EXERCISE REQUIREMENTS - In your copy, reproduce the entries exactly as they are, minus the images.

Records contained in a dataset
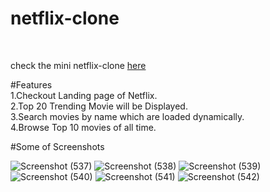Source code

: # netflix-clone
<br/>

check the mini netflix-clone [here](https://netflix-clone-virid-two.vercel.app/)

#Features
<br/>
1.Checkout Landing page of Netflix.
<br/>
2.Top 20 Trending Movie will be Displayed.
<br/>
3.Search movies by name which are loaded dynamically.
<br/>
4.Browse Top 10 movies of all time.

#Some of Screenshots

![Screenshot (537)](https://user-images.githubusercontent.com/87975437/213929585-3411ecb2-a684-4b03-a8c6-95885677461d.png)
![Screenshot (538)](https://user-images.githubusercontent.com/87975437/213929586-0a2b2088-aa32-40f0-a666-c6627c89e97a.png)
![Screenshot (539)](https://user-images.githubusercontent.com/87975437/213929588-c8c298e6-0e92-40fd-9f0a-35e7f747ef2b.png)
![Screenshot (540)](https://user-images.githubusercontent.com/87975437/213929591-8c47dece-84b3-4244-9743-ab50b7cfc8df.png)
![Screenshot (541)](https://user-images.githubusercontent.com/87975437/213929596-713ee09c-cfdf-4221-8249-4c4128223456.png)
![Screenshot (542)](https://user-images.githubusercontent.com/87975437/213929600-ac423877-45eb-488c-895b-e3e36dbc7221.png)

FINISHED EXERCISE -
Source code

: # netflix-clone
<br/>

check the mini netflix-clone [here](https://netflix-clone-virid-two.vercel.app/)

#Features
<br/>
1.Checkout Landing page of Netflix.
<br/>
2.Top 20 Trending Movie will be Displayed.
<br/>
3.Search movies by name which are loaded dynamically.
<br/>
4.Browse Top 10 movies of all time.

#Some of Screenshots

![Screenshot (537)](https://user-images.githubusercontent.com/87975437/213929585-3411ecb2-a684-4b03-a8c6-95885677461d.png)
![Screenshot (538)](https://user-images.githubusercontent.com/87975437/213929586-0a2b2088-aa32-40f0-a666-c6627c89e97a.png)
![Screenshot (539)](https://user-images.githubusercontent.com/87975437/213929588-c8c298e6-0e92-40fd-9f0a-35e7f747ef2b.png)
![Screenshot (540)](https://user-images.githubusercontent.com/87975437/213929591-8c47dece-84b3-4244-9743-ab50b7cfc8df.png)
![Screenshot (541)](https://user-images.githubusercontent.com/87975437/213929596-713ee09c-cfdf-4221-8249-4c4128223456.png)
![Screenshot (542)](https://user-images.githubusercontent.com/87975437/213929600-ac423877-45eb-488c-895b-e3e36dbc7221.png)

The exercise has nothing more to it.